The hardware and bandwidth for this mirror is donated by dogado GmbH, the Webhosting and Full Service-Cloud Provider. Check out our Wordpress Tutorial.
If you wish to report a bug, or if you are interested in having us mirror your free-software or open-source project, please feel free to contact us at mirror[@]dogado.de.

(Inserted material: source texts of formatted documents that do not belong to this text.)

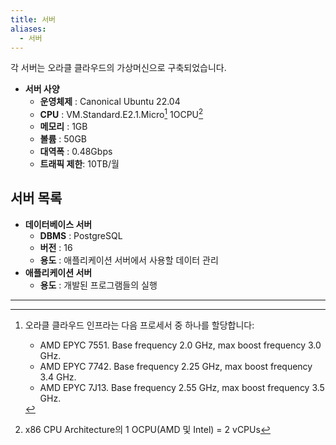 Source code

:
 ```yaml
---
title: 서버
aliases:
  - 서버
---
```

각 서버는 오라클 클라우드의 가상머신으로 구축되었습니다.
- **서버 사양**
	- **운영체제** : Canonical Ubuntu 22.04
	- **CPU** : VM.Standard.E2.1.Micro[^1] 1OCPU[^2]
	- **메모리** : 1GB
	- **볼륨** : 50GB
	- **대역폭** : 0.48Gbps
	- **트래픽 제한**: 10TB/월
	
## 서버 목록
- **데이터베이스 서버**  
	- **DBMS** : PostgreSQL
	- **버전** : 16
	- **용도** : 애플리케이션 서버에서 사용할 데이터 관리
- **애플리케이션 서버**  
	- **용도** : 개발된 프로그램들의 실행

---
[^1]: 오라클 클라우드 인프라는 다음 프로세서 중 하나를 할당합니다:
	- AMD EPYC 7551. Base frequency 2.0 GHz, max boost frequency 3.0 GHz.
	- AMD EPYC 7742. Base frequency 2.25 GHz, max boost frequency 3.4 GHz.
	- AMD EPYC 7J13. Base frequency 2.55 GHz, max boost frequency 3.5 GHz.

[^2]: x86 CPU Architecture의 1 OCPU(AMD 및 Intel) = 2 vCPUs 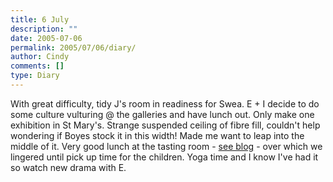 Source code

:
 ```yaml
---
title: 6 July
description: ""
date: 2005-07-06
permalink: 2005/07/06/diary/
author: Cindy
comments: []
type: Diary
---
```


With great difficulty, tidy J's room in readiness for Swea. E + I decide to do some culture vulturing @ the galleries and have lunch out. Only make one exhibition in St Mary's. Strange suspended ceiling of fibre fill, couldn't help wondering if Boyes stock it in this width! Made me want to leap into the middle of it. Very good lunch at the tasting room - [see blog](/2005/07/06/the-tasting-room) - over which we lingered until pick up time for the children. Yoga time and I know I've had it so watch new drama with E.
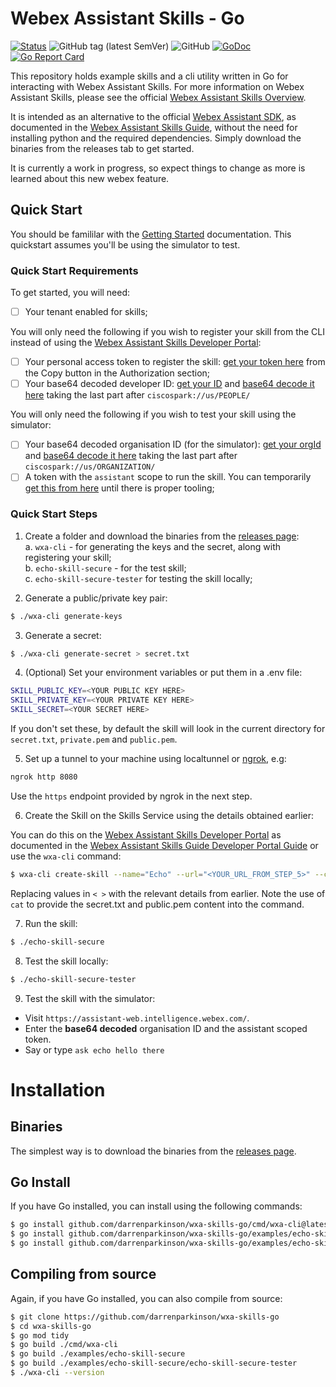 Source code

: # Webex Assistant Skills - Go

[![Status](https://img.shields.io/badge/status-wip-yellow)](https://github.com/darrenparkinson/wxa-skills-go) ![GitHub tag (latest SemVer)](https://img.shields.io/github/v/tag/darrenparkinson/wxa-skills-go) ![GitHub](https://img.shields.io/github/license/darrenparkinson/wxa-skills-go?color=brightgreen) [![GoDoc](https://pkg.go.dev/badge/darrenparkinson/wxa-skills-go)](https://pkg.go.dev/github.com/darrenparkinson/wxa-skills-go) [![Go Report Card](https://goreportcard.com/badge/github.com/darrenparkinson/wxa-skills-go)](https://goreportcard.com/report/github.com/darrenparkinson/wxa-skills-go)

This repository holds example skills and a cli utility written in Go for interacting with Webex Assistant Skills.  For more information on Webex Assistant Skills, please see the official [Webex Assistant Skills Overview](https://developer.webex.com/docs/webex-assistant-skills-overview).

It is intended as an alternative to the official [Webex Assistant SDK](https://github.com/cisco/webex-assistant-sdk), as documented in the [Webex Assistant Skills Guide](https://developer.webex.com/docs/api/guides/webex-assistant-skills-guide), without the need for installing python and the required dependencies.  Simply download the binaries from the releases tab to get started.  

It is currently a work in progress, so expect things to change as more is learned about this new webex feature.

## Quick Start

You should be famililar with the [Getting Started](https://github.com/cisco/webex-assistant-sdk/tree/main/get_started_documentation#create-skill-on-skills-service) documentation. This quickstart assumes you'll be using the simulator to test.

### Quick Start Requirements

To get started, you will need:

* [ ] Your tenant enabled for skills;

You will only need the following if you wish to register your skill from the CLI instead of using the [Webex Assistant Skills Developer Portal](https://skills-developer.intelligence.webex.com/):  

* [ ] Your personal access token to register the skill: [get your token here](https://developer.webex.com/docs/api/v1/people/list-people) from the Copy button in the Authorization section;
* [ ] Your base64 decoded developer ID: [get your ID](https://developer.webex.com/docs/api/v1/people/get-my-own-details) and [base64 decode it here](https://www.base64decode.org/)  taking the last part after `ciscospark://us/PEOPLE/`
 
You will only need the following if you wish to test your skill using the simulator:  

* [ ] Your base64 decoded organisation ID (for the simulator): [get your orgId](https://developer.webex.com/docs/api/v1/people/get-my-own-details) and [base64 decode it here](https://www.base64decode.org/) taking the last part after `ciscospark://us/ORGANIZATION/`
* [ ] A token with the `assistant` scope to run the skill.  You can temporarily [get this from here](https://3bfnei7xs2.execute-api.us-east-1.amazonaws.com/production/wxa-token) until there is proper tooling;

### Quick Start Steps

1. Create a folder and download the binaries from the [releases page](https://github.com/darrenparkinson/wxa-skills-go/releases):  
    a. `wxa-cli` - for generating the keys and the secret, along with registering your skill;  
    b. `echo-skill-secure` - for the test skill;  
    c. `echo-skill-secure-tester` for testing the skill locally;  

2. Generate a public/private key pair: 
```sh
$ ./wxa-cli generate-keys
```

3. Generate a secret: 
```sh
$ ./wxa-cli generate-secret > secret.txt
```

4. (Optional) Set your environment variables or put them in a .env file:
```sh
SKILL_PUBLIC_KEY=<YOUR PUBLIC KEY HERE>
SKILL_PRIVATE_KEY=<YOUR PRIVATE KEY HERE>
SKILL_SECRET=<YOUR SECRET HERE>
```

If you don't set these, by default the skill will look in the current directory for `secret.txt`, `private.pem` and `public.pem`.

5. Set up a tunnel to your machine using localtunnel or [ngrok](https://ngrok.com), e.g:

```sh
ngrok http 8080
```

Use the `https` endpoint provided by ngrok in the next step.

6. Create the Skill on the Skills Service using the details obtained earlier:

You can do this on the [Webex Assistant Skills Developer Portal](https://skills-developer.intelligence.webex.com/) as documented in the [Webex Assistant Skills Guide Developer Portal Guide](https://developer.webex.com/docs/api/guides/webex-assistant-skills-guide-developer-portal-guide) or use the `wxa-cli` command:

```sh
$ wxa-cli create-skill --name="Echo" --url="<YOUR_URL_FROM_STEP_5>" --contact="<YOUR_EMAIL>" -secret="$(cat secret.txt)" --public="$(cat public.pem)" --token="<YOUR_PERSONAL_ACCESS_TOKEN>" --developerid="<YOUR_DEVELOPER_ID>"
```

Replacing values in `< >` with the relevant details from earlier. Note the use of `cat` to provide the secret.txt and public.pem content into the command.

7. Run the skill:
```sh
$ ./echo-skill-secure
```

8. Test the skill locally:
```sh
$ ./echo-skill-secure-tester
```

9. Test the skill with the simulator:

* Visit `https://assistant-web.intelligence.webex.com/`.  
* Enter the **base64 decoded** organisation ID and the assistant scoped token.  
* Say or type `ask echo hello there`

# Installation

## Binaries

The simplest way is to download the binaries from the [releases page](https://github.com/darrenparkinson/wxa-skills-go/releases).

## Go Install

If you have Go installed, you can install using the following commands:

```sh
$ go install github.com/darrenparkinson/wxa-skills-go/cmd/wxa-cli@latest
$ go install github.com/darrenparkinson/wxa-skills-go/examples/echo-skill-secure@latest
$ go install github.com/darrenparkinson/wxa-skills-go/examples/echo-skill-secure/cmd/echo-skill-secure-tester@latest
```

## Compiling from source

Again, if you have Go installed, you can also compile from source:

```sh
$ git clone https://github.com/darrenparkinson/wxa-skills-go
$ cd wxa-skills-go
$ go mod tidy
$ go build ./cmd/wxa-cli
$ go build ./examples/echo-skill-secure
$ go build ./examples/echo-skill-secure/echo-skill-secure-tester
$ ./wxa-cli --version
```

This vignette walks through the four canonical Magenta Book stages for a worked example: a hypothetical GBP 50m skills programme aimed at increasing employment among long-term unemployed claimants. We move from theory of change to evaluation plan to power calculation to confidence rating, all in one R session.
The theory of change links inputs through to long-run impact.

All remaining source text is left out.